2. Local Filesystem Block Overheads
Even though your HDFS block size is 4MB, your underlying OS filesystem (EXT4 or XFS) uses its own block size (usually 4KB). However, the metadata for 650 individual files, their checksums (.meta files), and the edit logs on the NameNode create a "death by a thousand cuts" scenario for small disks.
3. Log Accumulation
Check /var/log/hadoop or your configured log directory. In HDFS 3.3.5, if a cluster is struggling with space, the DataNodes and NameNodes generate massive amounts of "Heartbeat" and "Disk Full" logs, which consume the remaining Non-DFS space, pushing the disk to 100%.
➤How to Tackle the Situation
Step 1: Identify Where the Space Is Going
Run the following command to see if the space is taken by HDFS data or other files:
$ hdfs dfsadmin -report
DFS Used: Space taken by your 650 files.
Non-DFS Used: Space taken by logs, OS, and other applications. If this is high, your logs are the culprit.
Step 2: Clear Logs and Temporary Data
If "Non-DFS Used" is high, clear out the Hadoop log directory:
# Example path
rm -rf /var/log/hadoop/hdfs/*.log.*
rm -rf /var/log/hadoop/hdfs/*.out.*
Step 3: Adjust the "Disk Checked" Thresholds
By default, a DataNode stops working if the disk is 95% full. If you are in a test environment and need to squeeze out more space, you can lower the reserved space in hdfs-site.xml:
<property>
<name>dfs.datanode.du.reserved</name>
<value>1073741824</value>
</property>
Step 4: Combine Small Files (Long-term Fix)

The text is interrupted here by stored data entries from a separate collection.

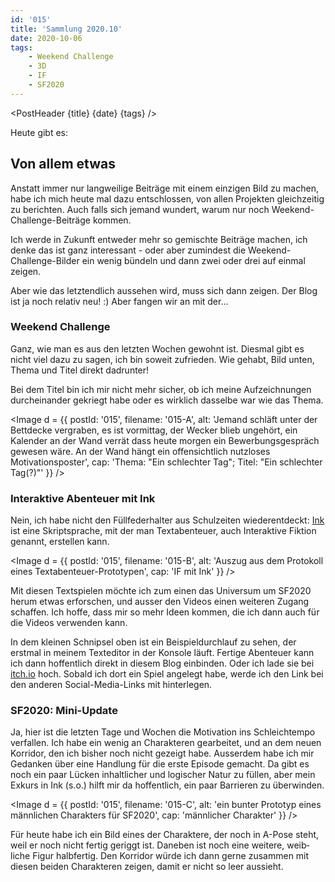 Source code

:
 ```yaml
---
id: '015'
title: 'Sammlung 2020.10'
date: 2020-10-06
tags:
    - Weekend Challenge
    - 3D
    - IF
    - SF2020
---
```




<script>
    import Image from '$lib/Image.svelte'
	import PostHeader from '$lib/PostHeader.svelte'
</script>



<PostHeader {title} {date} {tags} />

Heute gibt es:

## Von allem etwas

Anstatt immer nur lang&shy;weilige Bei&shy;träge mit einem ein&shy;zigen Bild zu machen, habe ich mich heute mal dazu ent&shy;schlos&shy;sen, von allen Pro&shy;jekten gleich&shy;zeitig zu be&shy;richten. Auch falls sich je&shy;mand wun&shy;dert, warum nur noch Weekend-Challenge-Beiträge kommen.

Ich werde in Zukunft entweder mehr so ge&shy;mischte Beiträge machen, ich denke das ist ganz in&shy;teres&shy;sant - oder aber zu&shy;min&shy;dest die Weekend-Challenge-Bilder ein wenig bündeln und dann zwei oder drei auf einmal zeigen.

Aber wie das letzt&shy;end&shy;lich aus&shy;sehen wird, muss sich dann zeigen. Der Blog ist ja noch relativ neu! :) Aber fangen wir an mit der...

### Weekend Challenge

Ganz, wie man es aus den letzten Wochen gewohnt ist. Diesmal gibt es nicht viel dazu zu sagen, ich bin so&shy;weit zu&shy;frie&shy;den. Wie gehabt, Bild unten, Thema und Titel direkt da&shy;drunter!

Bei dem Titel bin ich mir nicht mehr sicher, ob ich meine Auf&shy;zeich&shy;nungen durch&shy;ein&shy;ander gekriegt habe oder es wirk&shy;lich das&shy;selbe war wie das Thema.

<Image d = {{ postId: '015', filename: '015-A',
	alt: 'Jemand schläft unter der Bettdecke vergraben, es ist vormittag, der Wecker blieb ungehört, ein Kalender an der Wand verrät dass heute morgen ein Bewerbungsgespräch gewesen wäre. An der Wand hängt ein offensichtlich nutzloses Motivationsposter',
	cap: 'Thema: "Ein schlechter Tag"; Titel: "Ein schlechter Tag(?)"'
}} />

### Interaktive Abenteuer mit Ink

Nein, ich habe nicht den Füll&shy;feder&shy;halter aus Schul&shy;zeiten wieder&shy;ent&shy;deckt: <a href="https://www.inklestudios.com/ink/" target="_blank" rel="noopener noreferrer">Ink</a> ist eine Skript&shy;sprache, mit der man Text&shy;abenteuer, auch Inter&shy;aktive Fiktion genannt, er&shy;stel&shy;len kann.

<Image d = {{ postId: '015', filename: '015-B',
	alt: 'Auszug aus dem Protokoll eines Textabenteuer-Prototypen',
	cap: 'IF mit Ink'
}} />

Mit diesen Text&shy;spielen möchte ich zum einen das Uni&shy;versum um SF2020 herum etwas erfor&shy;schen, und ausser den Videos einen wei&shy;teren Zugang schaffen. Ich hoffe, dass mir so mehr Ideen kommen, die ich dann auch für die Videos ver&shy;wenden kann.

In dem kleinen Schnip&shy;sel oben ist ein Bei&shy;spiel&shy;durch&shy;lauf zu sehen, der erstmal in meinem Text&shy;editor in der Kon&shy;sole läuft. Fer&shy;tige Aben&shy;teuer kann ich dann hoffent&shy;lich direkt in diesem Blog ein&shy;binden. Oder ich lade sie bei <a href="https://itch.io" target="_blank" rel="noopener noreferrer">itch.io</a> hoch. Sobald ich dort ein Spiel angelegt habe, werde ich den Link bei den anderen Social-Media-Links mit hinter&shy;legen.

### SF2020: Mini-Update

Ja, hier ist die letzten Tage und Wochen die Moti&shy;vation ins Schleich&shy;tempo ver&shy;fal&shy;len. Ich habe ein wenig an Charak&shy;teren gear&shy;beitet, und an dem neuen Korri&shy;dor, den ich bisher noch nicht gezeigt habe. Ausser&shy;dem habe ich mir Gedan&shy;ken über eine Hand&shy;lung für die erste Epi&shy;sode gemacht. Da gibt es noch ein paar Lücken inhalt&shy;licher und lo&shy;gischer Natur zu füllen, aber mein Exkurs in Ink (s.o.) hilft mir da hof&shy;fent&shy;lich, ein paar Bar&shy;rieren zu über&shy;winden.

<Image d = {{ postId: '015', filename: '015-C',
	alt: 'ein bunter Prototyp eines männlichen Charakters für SF2020',
	cap: 'männlicher Charakter'
}} />

Für heute habe ich ein Bild eines der Charak&shy;tere, der noch in A-Pose steht, weil er noch nicht fertig geriggt ist. Daneben ist noch eine weitere, weib&shy;liche Figur halb&shy;fertig. Den Korri&shy;dor würde ich dann gerne zusam&shy;men mit diesen beiden Charak&shy;teren zeigen, damit er  nicht so leer aus&shy;sieht.



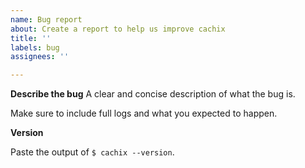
 ```yaml
---
name: Bug report
about: Create a report to help us improve cachix
title: ''
labels: bug
assignees: ''

---
```


**Describe the bug**
A clear and concise description of what the bug is.

Make sure to include full logs and what you expected to happen.

**Version**
 
Paste the output of `$ cachix --version`.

HDFS is designed for large files.1 650 files of 4MB are considered "Small Files."
The Problem: Every file, regardless of size, takes up roughly 150 bytes of RAM on the NameNode and creates separate metadata entries.
The Solution: Use the getmerge command or a MapReduce/Spark job to combine these 650 files into 2 or 3 larger files (e.g., 1GB each).